__Task brief__: Look through the data below. Collect every line where the word "begin" occurs.

Rendered images with source text:

☆ ☆ ☆ ☆ ☆

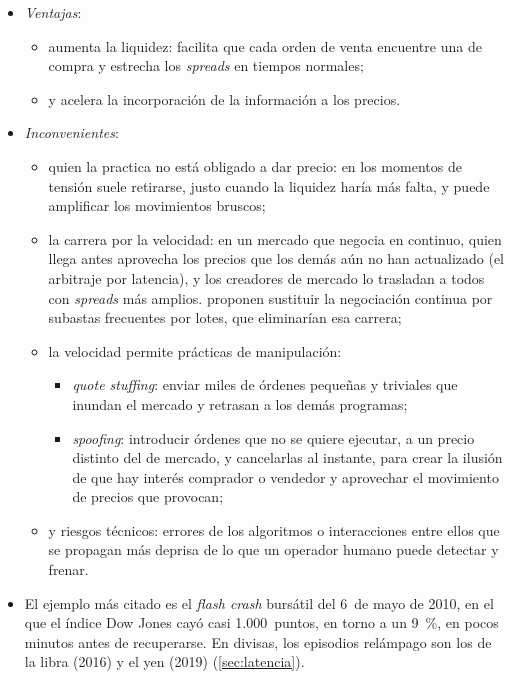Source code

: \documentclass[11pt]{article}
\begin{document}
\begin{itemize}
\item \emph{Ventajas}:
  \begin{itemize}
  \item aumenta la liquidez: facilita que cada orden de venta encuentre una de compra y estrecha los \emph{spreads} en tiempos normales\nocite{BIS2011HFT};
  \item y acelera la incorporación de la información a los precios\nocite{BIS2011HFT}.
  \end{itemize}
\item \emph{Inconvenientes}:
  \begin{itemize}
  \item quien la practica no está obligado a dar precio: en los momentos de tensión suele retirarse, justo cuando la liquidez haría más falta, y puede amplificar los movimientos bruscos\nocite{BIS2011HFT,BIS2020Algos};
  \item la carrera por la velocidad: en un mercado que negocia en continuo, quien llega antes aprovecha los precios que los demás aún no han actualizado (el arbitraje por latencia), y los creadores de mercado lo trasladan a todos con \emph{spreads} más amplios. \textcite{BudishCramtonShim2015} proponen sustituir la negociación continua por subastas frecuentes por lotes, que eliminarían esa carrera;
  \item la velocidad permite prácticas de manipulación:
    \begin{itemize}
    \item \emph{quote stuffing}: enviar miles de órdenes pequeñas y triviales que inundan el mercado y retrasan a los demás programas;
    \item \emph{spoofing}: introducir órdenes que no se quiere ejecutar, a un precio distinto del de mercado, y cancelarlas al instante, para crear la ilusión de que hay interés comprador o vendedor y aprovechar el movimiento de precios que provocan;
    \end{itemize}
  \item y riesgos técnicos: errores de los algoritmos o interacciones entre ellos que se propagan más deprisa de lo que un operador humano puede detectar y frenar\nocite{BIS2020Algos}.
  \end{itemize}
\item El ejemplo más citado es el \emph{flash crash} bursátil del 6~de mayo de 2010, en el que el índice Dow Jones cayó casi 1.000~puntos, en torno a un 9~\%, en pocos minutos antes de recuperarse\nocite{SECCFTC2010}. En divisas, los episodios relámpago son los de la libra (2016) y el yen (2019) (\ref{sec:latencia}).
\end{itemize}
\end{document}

☆ ☆ ☆ ☆ ☆

__Response__:
\begin{document}
\begin{itemize}
  \begin{itemize}
  \begin{itemize}
    \begin{itemize}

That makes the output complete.